Uni-Hand: Universal Hand Motion Forecasting in Egocentric Views

Junyi Ma¹, Wentao Bao², Jingyi Xu¹, Guanzhong Sun³, Yu Zheng¹, Erhang Zhang¹, Xieyuanli Chen⁴, Hesheng Wang^1*

¹ Shanghai Jiao Tong University ² Meta Reality Labs ³ China University of Mining and Technology ⁴ National University of Defense Technology

[Paper][Project Page][Code][Preliminary Version]

Human Videos are All You Need!

In this repository, we demonstrate how to train Uni-Hand using only human demonstration videos and leverage the trained model to generate end-effector trajectories for robotic manipulation.

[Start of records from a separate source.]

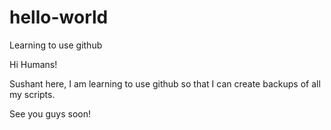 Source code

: # hello-world
Learning to use github

Hi Humans!

Sushant here, I am learning to use github so that I can create backups of all my scripts.

See you guys soon!

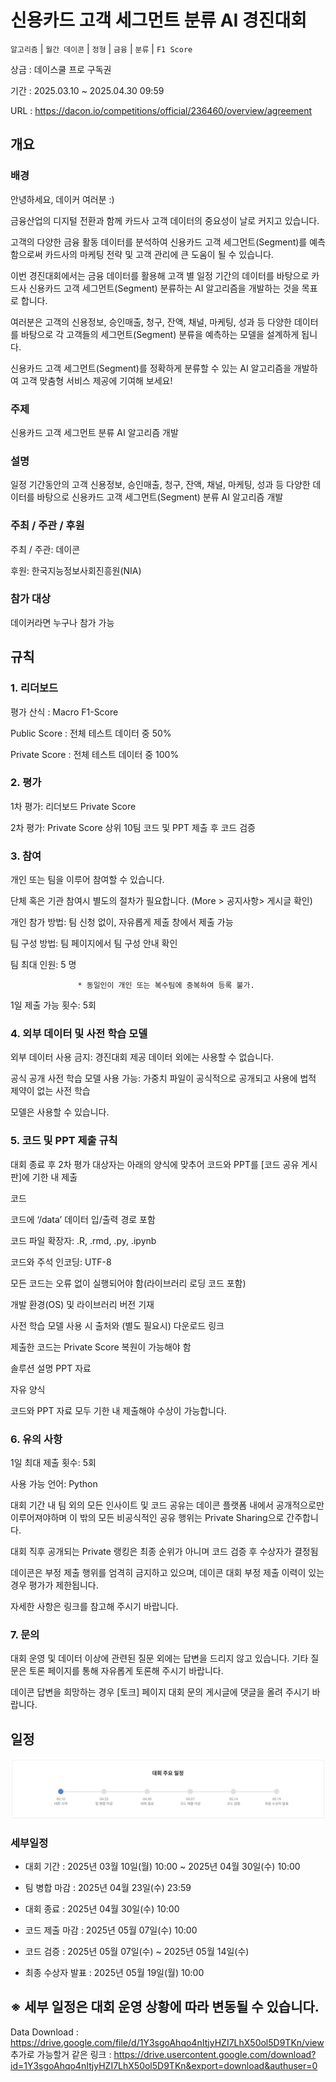 # 신용카드 고객 세그먼트 분류 AI 경진대회

`알고리즘` | `월간 데이콘` | `정형` | `금융` | `분류` | `F1 Score`

상금 : 데이스쿨 프로 구독권

기간 : 2025.03.10 ~ 2025.04.30 09:59

URL : https://dacon.io/competitions/official/236460/overview/agreement

## 개요
### 배경
안녕하세요, 데이커 여러분 :) 



금융산업의 디지털 전환과 함께 카드사 고객 데이터의 중요성이 날로 커지고 있습니다. 

고객의 다양한 금융 활동 데이터를 분석하여 신용카드 고객 세그먼트(Segment)를 예측함으로써 카드사의 마케팅 전략 및 고객 관리에 큰 도움이 될 수 있습니다. 



이번 경진대회에서는 금융 데이터를 활용해 고객 별 일정 기간의 데이터를 바탕으로 카드사 신용카드 고객 세그먼트(Segment) 분류하는 AI 알고리즘을 개발하는 것을 목표로 합니다. 

여러분은 고객의 신용정보, 승인매출, 청구, 잔액, 채널, 마케팅, 성과 등 다양한 데이터를 바탕으로 각 고객들의 세그먼트(Segment) 분류을 예측하는 모델을 설계하게 됩니다. 



신용카드 고객 세그먼트(Segment)를 정확하게 분류할 수 있는 AI 알고리즘을 개발하여 고객 맞춤형 서비스 제공에 기여해 보세요! 

### 주제
신용카드 고객 세그먼트 분류 AI 알고리즘 개발

### 설명
일정 기간동안의 고객 신용정보, 승인매출, 청구, 잔액, 채널, 마케팅, 성과 등 다양한 데이터를 바탕으로 신용카드 고객 세그먼트(Segment) 분류 AI 알고리즘 개발

### 주최 / 주관 / 후원
주최 / 주관: 데이콘

후원: 한국지능정보사회진흥원(NIA)

### 참가 대상
데이커라면 누구나 참가 가능


## 규칙
### 1. 리더보드
평가 산식 : Macro F1-Score

Public Score : 전체 테스트 데이터 중 50%

Private Score : 전체 테스트 데이터 중 100%


### 2. 평가
1차 평가: 리더보드 Private Score

2차 평가: Private Score 상위 10팀 코드 및 PPT 제출 후 코드 검증


### 3. 참여
개인 또는 팀을 이루어 참여할 수 있습니다.

단체 혹은 기관 참여시 별도의 절차가 필요합니다. (More > 공지사항> 게시글 확인)

개인 참가 방법: 팀 신청 없이, 자유롭게 제출 창에서 제출 가능

팀 구성 방법: 팀 페이지에서 팀 구성 안내 확인

팀 최대 인원: 5 명

                   * 동일인이 개인 또는 복수팀에 중복하여 등록 불가.

1일 제출 가능 횟수: 5회
 

### 4. 외부 데이터 및 사전 학습 모델
외부 데이터 사용 금지: 경진대회 제공 데이터 외에는 사용할 수 없습니다.

공식 공개 사전 학습 모델 사용 가능: 가중치 파일이 공식적으로 공개되고 사용에 법적 제약이 없는 사전 학습 

모델은 사용할 수 있습니다.


### 5. 코드 및 PPT 제출 규칙
대회 종료 후 2차 평가 대상자는 아래의 양식에 맞추어 코드와 PPT를 [코드 공유 게시판]에 기한 내 제출

코드

코드에 ‘/data’ 데이터 입/출력 경로 포함

코드 파일 확장자: .R, .rmd, .py, .ipynb

코드와 주석 인코딩: UTF-8

모든 코드는 오류 없이 실행되어야 함(라이브러리 로딩 코드 포함)

개발 환경(OS) 및 라이브러리 버전 기재

사전 학습 모델 사용 시 출처와 (별도 필요시) 다운로드 링크

제출한 코드는 Private Score 복원이 가능해야 함

솔루션 설명 PPT 자료

자유 양식

코드와 PPT 자료 모두 기한 내 제출해야 수상이 가능합니다.


### 6. 유의 사항

1일 최대 제출 횟수: 5회

사용 가능 언어: Python

대회 기간 내 팀 외의 모든 인사이트 및 코드 공유는 데이콘 플랫폼 내에서 공개적으로만 이루어져야하며 이 밖의 모든 비공식적인 공유 행위는 Private Sharing으로 간주합니다.

대회 직후 공개되는 Private 랭킹은 최종 순위가 아니며 코드 검증 후 수상자가 결정됨

데이콘은 부정 제출 행위를 엄격히 금지하고 있으며, 데이콘 대회 부정 제출 이력이 있는 경우 평가가 제한됩니다. 

자세한 사항은 링크를 참고해 주시기 바랍니다.


### 7. 문의
대회 운영 및 데이터 이상에 관련된 질문 외에는 답변을 드리지 않고 있습니다. 기타 질문은 토론 페이지를 통해 자유롭게 토론해 주시기 바랍니다.

데이콘 답변을 희망하는 경우 [토크] 페이지 대회 문의 게시글에 댓글을 올려 주시기 바랍니다.


## 일정

![alt text](image.png)

### 세부일정
- 대회 기간 : 2025년 03월 10일(월) 10:00 ~ 2025년 04월 30일(수) 10:00

- 팀 병합 마감 : 2025년 04월 23일(수) 23:59

- 대회 종료 : 2025년 04월 30일(수) 10:00

- 코드 제출 마감 : 2025년 05월 07일(수) 10:00

- 코드 검증 : 2025년 05월 07일(수) ~ 2025년 05월 14일(수)

- 최종 수상자 발표 : 2025년 05월 19일(월) 10:00



※ 세부 일정은 대회 운영 상황에 따라 변동될 수 있습니다.
---

Data Download : https://drive.google.com/file/d/1Y3sgoAhqo4nItjyHZI7LhX50ol5D9TKn/view
추가로 가능할거 같은 링크 : https://drive.usercontent.google.com/download?id=1Y3sgoAhqo4nItjyHZI7LhX50ol5D9TKn&export=download&authuser=0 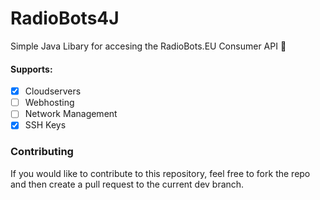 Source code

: # RadioBots4J

Simple Java Libary for accesing the RadioBots.EU Consumer API 💜

#### Supports:
- [x] Cloudservers
- [ ] Webhosting
- [ ] Network Management
- [x] SSH Keys

### Contributing
If you would like to contribute to this repository, feel free to fork the repo and then create a pull request to the current dev branch.
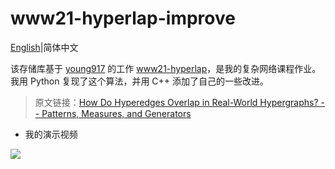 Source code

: # www21-hyperlap-improve

[English](readme.md)|简体中文

该存储库基于 [young917](https://github.com/young917) 的工作 [www21-hyperlap](https://github.com/young917/www21-hyperlap)，是我的复杂网络课程作业。 我用 Python 复现了这个算法，并用 C++ 添加了自己的一些改进。

> 原文链接：[How Do Hyperedges Overlap in Real-World Hypergraphs? -- Patterns, Measures, and Generators](https://arxiv.org/abs/2101.07480)

- 我的演示视频

[![](https://bb-embed.herokuapp.com/embed?v=BV1HB4y127g3)](https://player.bilibili.com/player.html?aid=596359456&bvid=BV1HB4y127g3&cid=713609257&page=1)
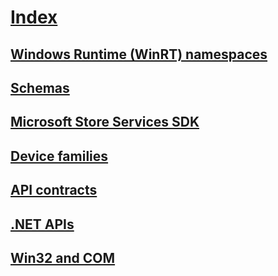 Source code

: # [Index](index.md)
## [Windows Runtime (WinRT) namespaces](http://docs.microsoft.com/uwp/api)
## [Schemas](schemas)
## [Microsoft Store Services SDK](microsoft-store-services-sdk)
## [Device families](device-families)
## [API contracts](api-contracts)
## [.NET APIs](dotnet)
## [Win32 and COM](win32-com) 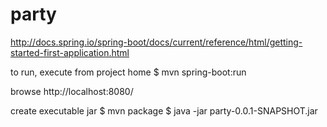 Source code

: # party

http://docs.spring.io/spring-boot/docs/current/reference/html/getting-started-first-application.html

to run, execute from project home
$ mvn spring-boot:run

browse http://localhost:8080/

create executable jar
$ mvn package
$ java -jar party-0.0.1-SNAPSHOT.jar
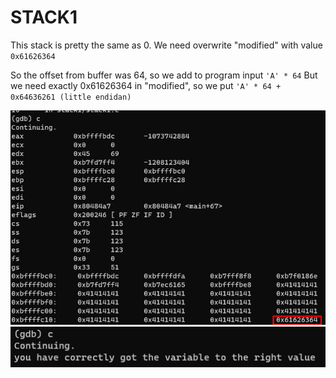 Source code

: # STACK1
This stack is pretty the same as 0. We need overwrite "modified" with value `0x61626364`

So the offset from buffer was 64, so we add to program input `'A' * 64`
But we need exactly 0x61626364 in "modified", so we put `'A' * 64 + 0x64636261 (little endidan)`

![img.png](img.png)
![img_1.png](img_1.png)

To evaluate our method on other public datasets (e.g., EgoPAT3D), please refer to our preliminary work.

If any bugs are spotted or any download links are broken, please do not hesitate to make a PR or open an issue.

Install Uni-Hand

🔧 Prepare a new conda environment with required dependencies for Uni-Hand. [Click to expand]

First, clone Uni-Hand

git clone https://github.com/IRMVLab/UniHand
cd UniHand

Then, create and activate a new conda environment

conda create -n unihand python=3.10
conda activate unihand

pip install -r requirements.txt

🔧 Clone HaMeR/SAM-3D-Body and DINOv2 for data preprocessing. (optional) [Click to expand]

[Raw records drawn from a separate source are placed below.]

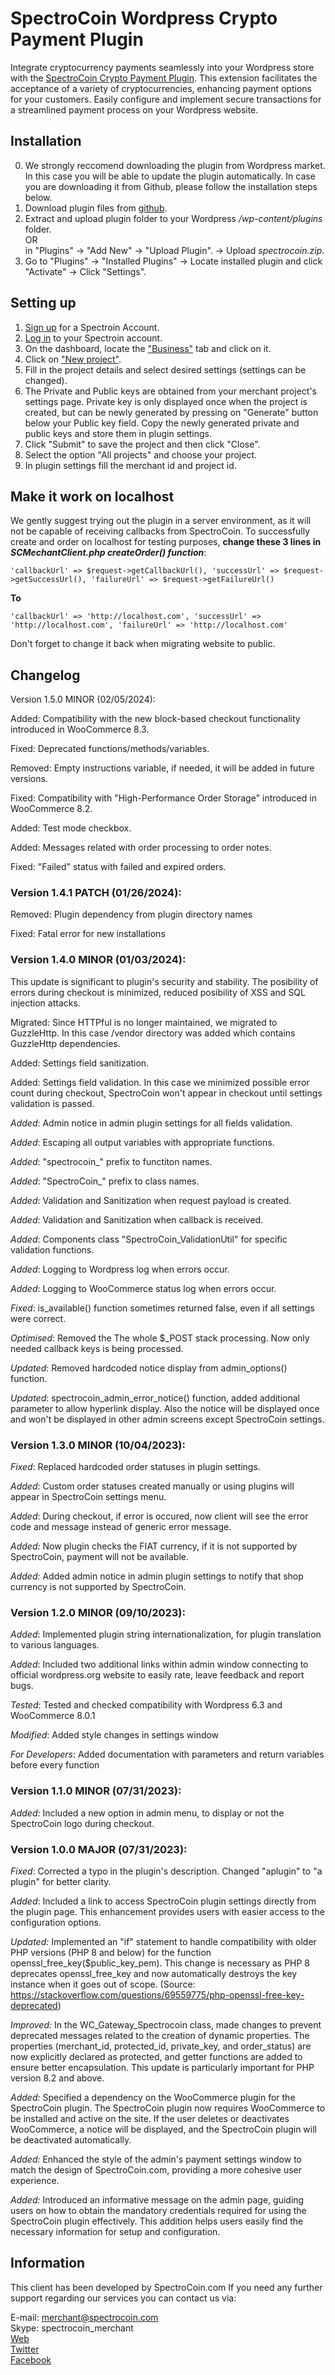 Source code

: # SpectroCoin Wordpress Crypto Payment Plugin

Integrate cryptocurrency payments seamlessly into your Wordpress store with the [SpectroCoin Crypto Payment Plugin](https://spectrocoin.com/plugins/accept-bitcoin-wordpress-woocommerce.html). This extension facilitates the acceptance of a variety of cryptocurrencies, enhancing payment options for your customers. Easily configure and implement secure transactions for a streamlined payment process on your Wordpress website.

## Installation

0. We strongly reccomend downloading the plugin from Wordpress market. In this case you will be able to update the plugin automatically. In case you are downloading it from Github, please follow the installation steps below.</br>
1. Download plugin files from [github](https://github.com/SpectroCoin/WordPress-WooCommerce-Bitcoin-Payment-Gateway-Plugin).
2. Extract and upload plugin folder to your Wordpress <em>/wp-content/plugins</em> folder.<br />
   OR<br>
   in "Plugins" -> "Add New" -> "Upload Plugin". -> Upload <em>spectrocoin.zip</em>.</br>
3. Go to "Plugins" -> "Installed Plugins" -> Locate installed plugin and click "Activate" -> Click "Settings".

## Setting up

1. [Sign up](https://auth.spectrocoin.com/signup) for a Spectroin Account.
2. [Log in](https://auth.spectrocoin.com/login) to your Spectroin account.
3. On the dashboard, locate the ["Business"](https://spectrocoin.com/en/merchants/projects) tab and click on it.
4. Click on ["New project"](https://spectrocoin.com/en/merchants/projects/new).
5. Fill in the project details and select desired settings (settings can be changed).
6. The Private and Public keys are obtained from your merchant project's settings page. Private key is only displayed once when the project is created, but can be newly generated by pressing on "Generate" button below your Public key field. Copy the newly generated private and public keys and store them in plugin settings.
7. Click "Submit" to save the project and then click "Close".
8. Select the option "All projects" and choose your project.
9. In plugin settings fill the merchant id and project id.

## Make it work on localhost

We gently suggest trying out the plugin in a server environment, as it will not be capable of receiving callbacks from SpectroCoin. To successfully create and order on localhost for testing purposes, <b>change these 3 lines in <em>SCMechantClient.php createOrder() function</em></b>:

`'callbackUrl' => $request->getCallbackUrl(),
'successUrl' => $request->getSuccessUrl(),
'failureUrl' => $request->getFailureUrl()`

<b>To</b>

`'callbackUrl' => 'http://localhost.com',
'successUrl' => 'http://localhost.com',
'failureUrl' => 'http://localhost.com'`

Don't forget to change it back when migrating website to public.

## Changelog

Version 1.5.0 MINOR (02/05/2024):

Added: Compatibility with the new block-based checkout functionality introduced in WooCommerce 8.3.

Fixed: Deprecated functions/methods/variables.

Removed: Empty instructions variable, if needed, it will be added in future versions.

Fixed: Compatibility with "High-Performance Order Storage" introduced in WooCommerce 8.2.

Added: Test mode checkbox.

Added: Messages related with order processing to order notes.

Fixed: "Failed" status with failed and expired orders.

### Version 1.4.1 PATCH (01/26/2024):

Removed: Plugin dependency from plugin directory names

Fixed: Fatal error for new installations

### Version 1.4.0 MINOR (01/03/2024):

This update is significant to plugin's security and stability. The posibility of errors during checkout is minimized, reduced posibility of XSS and SQL injection attacks.

Migrated: Since HTTPful is no longer maintained, we migrated to GuzzleHttp. In this case /vendor directory was added which contains GuzzleHttp dependencies.

Added: Settings field sanitization.

Added: Settings field validation. In this case we minimized possible error count during checkout, SpectroCoin won't appear in checkout until settings validation is passed.

_Added_: Admin notice in admin plugin settings for all fields validation.

_Added_: Escaping all output variables with appropriate functions.

_Added_: "spectrocoin\_" prefix to functiton names.

_Added_: "SpectroCoin\_" prefix to class names.

_Added_: Validation and Sanitization when request payload is created.

_Added_: Validation and Sanitization when callback is received.

_Added_: Components class "SpectroCoin_ValidationUtil" for specific validation functions.

_Added_: Logging to Wordpress log when errors occur.

_Added_: Logging to WooCommerce status log when errors occur.

_Fixed_: is_available() function sometimes returned false, even if all settings were correct.

_Optimised_: Removed the The whole $\_POST stack processing. Now only needed callback keys is being processed.

_Updated_: Removed hardcoded notice display from admin_options() function.

_Updated_: spectrocoin_admin_error_notice() function, added additional parameter to allow hyperlink display. Also the notice will be displayed once and won't be displayed in other admin screens except SpectroCoin settings.

### Version 1.3.0 MINOR (10/04/2023):

_Fixed_: Replaced hardcoded order statuses in plugin settings.

_Added_: Custom order statuses created manually or using plugins will appear in SpectroCoin settings menu.

_Added_: During checkout, if error is occured, now client will see the error code and message instead of generic error message.

_Added:_ Now plugin checks the FIAT currency, if it is not supported by SpectroCoin, payment will not be available.

_Added:_ Added admin notice in admin plugin settings to notify that shop currency is not supported by SpectroCoin.

### Version 1.2.0 MINOR (09/10/2023):

_Added_: Implemented plugin string internationalization, for plugin translation to various languages.

_Added_: Included two additional links within admin window connecting to official wordpress.org website to easily rate, leave feedback and report bugs.

_Tested_: Tested and checked compatibility with Wordpress 6.3 and WooCommerce 8.0.1

_Modified_: Added style changes in settings window

_For Developers_: Added documentation with parameters and return variables before every function

### Version 1.1.0 MINOR (07/31/2023):

_Added_: Included a new option in admin menu, to display or not the SpectroCoin logo during checkout.

### Version 1.0.0 MAJOR (07/31/2023):

_Fixed:_ Corrected a typo in the plugin's description. Changed "aplugin" to "a plugin" for better clarity.

_Added_: Included a link to access SpectroCoin plugin settings directly from the plugin page. This enhancement provides users with easier access to the configuration options.

_Updated:_ Implemented an "if" statement to handle compatibility with older PHP versions (PHP 8 and below) for the function openssl_free_key($public_key_pem). This change is necessary as PHP 8
deprecates openssl_free_key and now automatically destroys the key instance when it goes out of scope. (Source: https://stackoverflow.com/questions/69559775/php-openssl-free-key-deprecated)

_Improved:_ In the WC_Gateway_Spectrocoin class, made changes to prevent deprecated messages related to the creation of dynamic properties. The properties (merchant_id, protected_id, private_key, and order_status) are now explicitly declared as protected, and getter functions are added to ensure better encapsulation. This update is particularly important for PHP version 8.2 and above.

_Added:_ Specified a dependency on the WooCommerce plugin for the SpectroCoin plugin. The SpectroCoin plugin now requires WooCommerce to be installed and active on the site. If the user deletes or deactivates WooCommerce, a notice will be displayed, and the SpectroCoin plugin will be deactivated automatically.

_Added:_ Enhanced the style of the admin's payment settings window to match the design of SpectroCoin.com, providing a more cohesive user experience.

_Added:_ Introduced an informative message on the admin page, guiding users on how to obtain the mandatory credentials required for using the SpectroCoin plugin effectively. This addition helps users easily find the necessary information for setup and configuration.

## Information

This client has been developed by SpectroCoin.com If you need any further support regarding our services you can contact us via:

E-mail: merchant@spectrocoin.com </br>
Skype: spectrocoin_merchant </br>
[Web](https://spectrocoin.com) </br>
[Twitter](https://twitter.com/spectrocoin) </br>
[Facebook](https://www.facebook.com/spectrocoin/)<br />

Since we use HaMeR for hand motion extraction and DINOv2 for vision feature extraction, we need to clone them in this project. We also recommend using SAM-3D-Body, and its related tutorial for Uni-Hand is coming soon.

git clone https://github.com/geopavlakos/hamer.git
# install HaMeR following its instruction
# replace hamer/datasets/vitdet_dataset.py with preprocess_human_video/vitdet_dataset.py in our repo

git clone https://github.com/facebookresearch/dinov2.git
# install DINOv2 following its instruction

Alternatively, you can directly download our preprocessed data (hand trajectories + vision features) for our toy dataset here.
Note that you can use vision features generated by any other visual foundation models. Please update the input_dims of glip_encoder in model.yaml if the feature vector dimension is different from DINOv2's.

Prepare Human Video Data

📁 We recommend following the default data structure for fast deployment. [Click to expand]

./UniHand
    |-- human_video_data
        |-- 2025-0723-07-17-46
        |-- 2025-0723-07-17-52
        |-- 2025-0723-07-17-59
        |-- depth
            |-- 000000.npy
            |-- 000001.npy
            |-- ...
        |-- rgb
            |-- 000000.npy
            |-- 000001.npy
            |-- ...
        |-- 2025-0723-07-17-59_point_cloud.ply
    |-- hand_keypoints # auto generated or downloaded
    |-- hand_trajs # auto generated or downloaded
    |-- vision_features # auto generated or downloaded

We have provided the toy dataset (100 human pick-and-place videos) here, which was recorded by a RealSense LiDAR Camera L515. Please feel free to use it. We plan to release more human manipulation videos in the future.
The .ply file will be generated by the following scripts automatically.
You can collect your own dataset with one RGBD camera following the data structure. Just sit in front of your robot and hit record—it's that easy!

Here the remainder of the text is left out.